Par la voix du gouverneur Huang Huahua, le Guangdong, notoirement laxiste en pollution, fait le beau avec son prochain satellite qui épinglera les usines et villes gourmandes en énergie ou salissant son air et son eau. Coût : 230M² – Canton se remboursera sur les taxes aux coupables, et espère ainsi tenir son engagement de réduire sa consommation et sa pollution de 16% d’ici 2020.
Au Tibet côté Han, Zhang Qingli rejette le soupçon que la flamme olympique, portée au sommet de l’Everest, puisse souiller l’atmosphère montagnarde ; côté tibétain, Phuntso Wangye, marxiste historique (84 ans) accuse des « faucons » militaires de bloquer le retour du Dalai Lama sur le Toit du monde.
Au grand salon de thé, ou dans les groupes de travail, on entend aussi les voix du pouvoir, testant auprès des élus les initiatives envisagées : comme le vice-ministre de la supervidion Chen Changzhi qui prétend faire confisquer en Chine les édifices publics au luxe extravagant et les revendre aux enchères. D’autres projets prévoient le statut de vacance légale à la veille du Nouvel An Lunaire, et l’ouverture probable cette année (selon Shang Fulin, président de la CSRC – la China Securities Regulatory Commission) d’un second tableau de valeurs à risque, un Nasdaq chinois.
Décisions déjà prises: au nom de la santé morale des mineurs, le ban sur tout nouveau cybercafé en 2007, un contrôle strict de l’argent virtuel dit «QQ» du groupe Tencent, créé pour des jeux en ligne, mais servant entretemps à 200M de gens à des usages plus larges, tels le blanchiment d’argent, les paris et le cybersexe.
Enfin, ce forum chinois abrite une jungle hétéroclite de lobbies. Comme tous les tabagistes du monde, Zhang Baozhen, sous-chef du monopole d’Etat, monte au créneau pour défendre l’herbe de Nicot : contre ceux qui veulent la limiter en pensant aux 1,2M de décès/an, Zhang invoque curieusement la stabilité sociale -s’il n’y a plus de fumette, l’émeute guette ! De leur côté, Han Deyou (Chongqing) et 20 élus exigent le retour en équipe olympique de Tian Liang, double médaillé d’or, exclu pour avoir accepté des contrats de publicité au détriment de son entraînement, et surtout refusé de s’excuser. A travers ce cas, au nom de l’« intérêt national », c’est la discipline paramilitaire de la Commission nationale des sports qui est sous les projecteurs.
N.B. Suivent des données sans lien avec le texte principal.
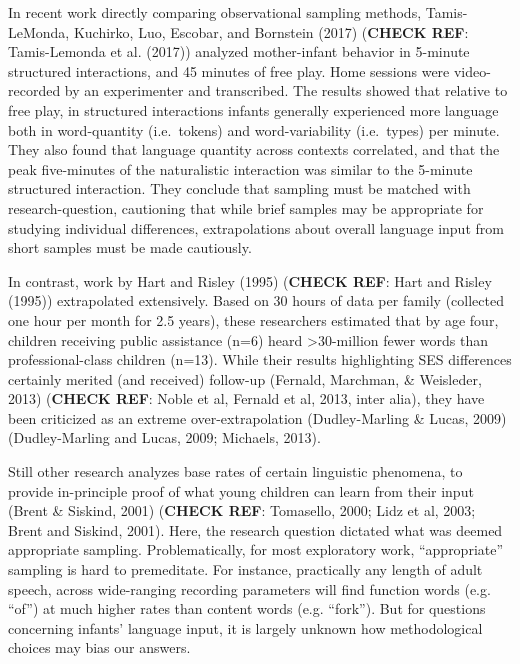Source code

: \documentclass[man]{apa6}
\theoremstyle{definition}
\theoremstyle{definition}
\theoremstyle{definition}
\theoremstyle{remark}
\begin{document}
In recent work directly comparing observational sampling methods,
Tamis-LeMonda, Kuchirko, Luo, Escobar, and Bornstein (2017)
(\textbf{CHECK REF}: Tamis-Lemonda et al. (2017)) analyzed mother-infant
behavior in 5-minute structured interactions, and 45 minutes of free
play. Home sessions were video-recorded by an experimenter and
transcribed. The results showed that relative to free play, in
structured interactions infants generally experienced more language both
in word-quantity (i.e.~tokens) and word-variability (i.e.~types) per
minute. They also found that language quantity across contexts
correlated, and that the peak five-minutes of the naturalistic
interaction was similar to the 5-minute structured interaction. They
conclude that sampling must be matched with research-question,
cautioning that while brief samples may be appropriate for studying
individual differences, extrapolations about overall language input from
short samples must be made cautiously.

In contrast, work by Hart and Risley (1995) (\textbf{CHECK REF}: Hart
and Risley (1995)) extrapolated extensively. Based on 30 hours of data
per family (collected one hour per month for 2.5 years), these
researchers estimated that by age four, children receiving public
assistance (n=6) heard \textgreater{}30-million fewer words than
professional-class children (n=13). While their results highlighting SES
differences certainly merited (and received) follow-up (Fernald,
Marchman, \& Weisleder, 2013) (\textbf{CHECK REF}: Noble et al, Fernald
et al, 2013, inter alia), they have been criticized as an extreme
over-extrapolation (Dudley-Marling \& Lucas, 2009) (Dudley-Marling and
Lucas, 2009; Michaels, 2013).

Still other research analyzes base rates of certain linguistic
phenomena, to provide in-principle proof of what young children can
learn from their input (Brent \& Siskind, 2001) (\textbf{CHECK REF}:
Tomasello, 2000; Lidz et al, 2003; Brent and Siskind, 2001). Here, the
research question dictated what was deemed appropriate sampling.
Problematically, for most exploratory work, \enquote{appropriate}
sampling is hard to premeditate. For instance, practically any length of
adult speech, across wide-ranging recording parameters will find
function words (e.g. \enquote{of}) at much higher rates than content
words (e.g. \enquote{fork}). But for questions concerning infants'
language input, it is largely unknown how methodological choices may
bias our answers.
\end{document}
Autre dossier: les élus découvrent que pour la 1ère fois, moins de la moitié des Chinois savent lire, et seuls 53% parlent le mandarin. Pour enrayer la crise, le professeur Zhu Yongxin propose une « fête de la lecture» le 28 septembre, anniversaire de Confucius.
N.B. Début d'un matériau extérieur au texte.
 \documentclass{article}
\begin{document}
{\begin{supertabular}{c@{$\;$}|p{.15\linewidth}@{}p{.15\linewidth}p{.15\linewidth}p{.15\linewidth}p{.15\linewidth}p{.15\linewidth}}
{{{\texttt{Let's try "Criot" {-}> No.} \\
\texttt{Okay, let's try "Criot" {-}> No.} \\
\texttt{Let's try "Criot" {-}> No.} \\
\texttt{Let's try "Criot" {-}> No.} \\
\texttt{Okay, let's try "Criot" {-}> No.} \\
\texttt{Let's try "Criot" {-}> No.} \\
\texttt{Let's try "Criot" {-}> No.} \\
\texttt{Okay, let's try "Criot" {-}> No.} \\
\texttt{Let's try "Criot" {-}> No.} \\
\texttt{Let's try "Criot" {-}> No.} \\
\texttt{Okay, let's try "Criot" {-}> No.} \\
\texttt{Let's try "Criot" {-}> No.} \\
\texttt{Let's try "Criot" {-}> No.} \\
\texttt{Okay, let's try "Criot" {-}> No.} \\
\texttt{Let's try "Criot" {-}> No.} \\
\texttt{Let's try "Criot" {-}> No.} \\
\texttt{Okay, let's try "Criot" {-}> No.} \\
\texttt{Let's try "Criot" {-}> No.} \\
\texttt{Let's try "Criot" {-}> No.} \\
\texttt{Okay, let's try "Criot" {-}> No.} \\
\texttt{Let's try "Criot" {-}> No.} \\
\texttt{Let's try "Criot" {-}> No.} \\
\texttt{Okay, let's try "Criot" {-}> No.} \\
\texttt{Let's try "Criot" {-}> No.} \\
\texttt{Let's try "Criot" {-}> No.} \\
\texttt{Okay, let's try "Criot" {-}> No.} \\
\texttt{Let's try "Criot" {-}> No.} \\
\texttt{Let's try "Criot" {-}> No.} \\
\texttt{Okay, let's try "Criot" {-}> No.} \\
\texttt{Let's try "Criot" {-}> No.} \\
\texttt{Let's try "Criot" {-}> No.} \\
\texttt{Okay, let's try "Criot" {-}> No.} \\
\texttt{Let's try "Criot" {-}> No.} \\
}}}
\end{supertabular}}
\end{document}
Pas de session de l’ANP sans son millionnaire rouge. Cette année, c’est Ma Weihua (Guangdong), député, communiste et Président de la China Merchants Bank, au salaire d’1M$/an. Il justifie ses émoluments (comme tous autres avant lui) par la nécessaire montée en compétence de son métier : « Notre plus grand problème est celui du savoir-faire »…
Côté animalier, Zhou Ping (Sichuan), veut faire abolir les fermes à bile d’ours, de triste mémoire, aux milliers de plantigrades martyrs. Au Shaanxi, un centre de pandas cherche patte artificielle pour Niuniu, femelle de trois ans, « pour lui permettre de remarcher, trouver seule sa nourriture, et copuler ».
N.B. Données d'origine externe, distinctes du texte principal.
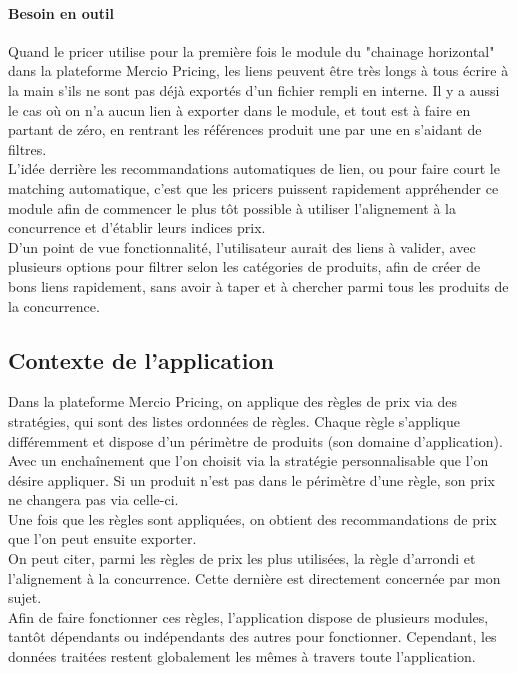 \documentclass{rapportCS}
\begin{document}
\paragraph{Besoin en outil}
Quand le pricer utilise pour la première fois le module du "chainage horizontal" dans la plateforme
Mercio Pricing, les liens peuvent être très longs à tous écrire à la 
main s'ils ne sont pas déjà exportés d'un fichier rempli en interne.
Il y a aussi le cas où on n'a aucun lien à exporter dans le module, et tout est à
faire en partant de zéro, en rentrant les références produit une par une en s'aidant de filtres.\\

L'idée derrière les recommandations automatiques de lien, ou pour faire court le matching automatique,
c'est que les pricers puissent rapidement appréhender ce module afin de commencer le plus tôt possible 
à utiliser l'alignement à la concurrence et d'établir leurs indices prix.\\
D'un point de vue fonctionnalité, l'utilisateur aurait des liens à valider, 
avec plusieurs options pour filtrer selon les catégories de produits, afin de créer de bons liens
rapidement, sans avoir à taper et à chercher parmi tous les produits de la concurrence.

\subsection{Contexte de l'application}
Dans la plateforme Mercio Pricing, on applique des règles de prix via des stratégies,
qui sont des listes ordonnées de règles.
Chaque règle s'applique différemment et dispose d'un périmètre de produits (son domaine d'application).
Avec un enchaînement que l'on choisit via la stratégie personnalisable que l'on désire appliquer.
Si un produit n'est pas dans le périmètre d'une règle, son prix ne changera pas via celle-ci.\\
Une fois que les règles sont appliquées, on obtient des recommandations de prix que l'on peut ensuite exporter.\\

On peut citer, parmi les règles de prix les plus utilisées, la règle d'arrondi et l'alignement 
à la concurrence. Cette dernière est directement concernée par mon sujet.\\

Afin de faire fonctionner ces règles, l'application dispose de plusieurs modules, tantôt dépendants 
ou indépendants des autres pour fonctionner.
Cependant, les données traitées restent globalement les mêmes à travers toute l'application.
\end{document}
Citons encore, dans cette palette bigarrée d’initiatives civiques, Fan Yi qui milite pour une loi contre le viol homosexuel.
Autant de démarches légitimes, vertueuses… et bien dans les rails du système. Hors du Grand Palais, égarés dans le mauvais siècle (pensant à leurs ancêtres qui venaient se jeter aux pieds de l’empereur), des milliers de pétitionnaires spoliés par des cor-rompus jouent à cache-cache avec le kaki. Mais ils disent garder foi dans le pouvoir central et sa promesse de « société harmonieuse ». Wen Jiabao affirme vouloir écouter —mais entre lui et eux, les gardes sont nombreux et musclés.